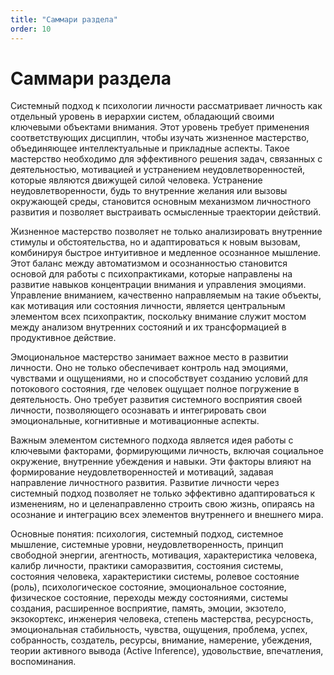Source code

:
 ```yaml
---
title: "Саммари раздела"
order: 10
---
```


# Саммари раздела

Системный подход к психологии личности рассматривает личность как отдельный уровень в иерархии систем, обладающий своими ключевыми объектами внимания. Этот уровень требует применения соответствующих дисциплин, чтобы изучать жизненное мастерство, объединяющее интеллектуальные и прикладные аспекты. Такое мастерство необходимо для эффективного решения задач, связанных с деятельностью, мотивацией и устранением неудовлетворенностей, которые являются движущей силой человека. Устранение неудовлетворенности, будь то внутренние желания или вызовы окружающей среды, становится основным механизмом личностного развития и позволяет выстраивать осмысленные траектории действий.

Жизненное мастерство позволяет не только анализировать внутренние стимулы и обстоятельства, но и адаптироваться к новым вызовам, комбинируя быстрое интуитивное и медленное осознанное мышление. Этот баланс между автоматизмом и осознанностью становится основой для работы с психопрактиками, которые направлены на развитие навыков концентрации внимания и управления эмоциями. Управление вниманием, качественно направляемым на такие объекты, как мотивация или состояния личности, является центральным элементом всех психопрактик, поскольку внимание служит мостом между анализом внутренних состояний и их трансформацией в продуктивное действие.

Эмоциональное мастерство занимает важное место в развитии личности. Оно не только обеспечивает контроль над эмоциями, чувствами и ощущениями, но и способствует созданию условий для потокового состояния, где человек ощущает полное погружение в деятельность. Оно требует развития системного восприятия своей личности, позволяющего осознавать и интегрировать свои эмоциональные, когнитивные и мотивационные аспекты.

Важным элементом системного подхода является идея работы с ключевыми факторами, формирующими личность, включая социальное окружение, внутренние убеждения и навыки. Эти факторы влияют на формирование неудовлетворенностей и мотиваций, задавая направление личностного развития. Развитие личности через системный подход позволяет не только эффективно адаптироваться к изменениям, но и целенаправленно строить свою жизнь, опираясь на осознание и интеграцию всех элементов внутреннего и внешнего мира.

Основные понятия: психология, системный подход, системное мышление, системные уровни, неудовлетворенность, принцип свободной энергии, агентность, мотивация, характеристика человека, калибр личности, практики саморазвития, состояния системы, состояния человека, характеристики системы, ролевое состояние (роль), психологическое состояние, эмоциональное состояние, физическое состояние, переходы между состояниями, системы создания, расширенное восприятие, память, эмоции, экзотело, экзокортекс, инженерия человека, степень мастерства, ресурсность, эмоциональная стабильность, чувства, ощущения, проблема, успех, собранность, создатель, ресурсы, внимание, намерение, убеждения, теории активного вывода (Active Inference), удовольствие, впечатления, воспоминания.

ABOUT THIS EXERCISE -
Wherever a line of the listing above contains the string "Саммари", copy that line.

WRITTEN ANSWER -
title: "Саммари раздела"
# Саммари раздела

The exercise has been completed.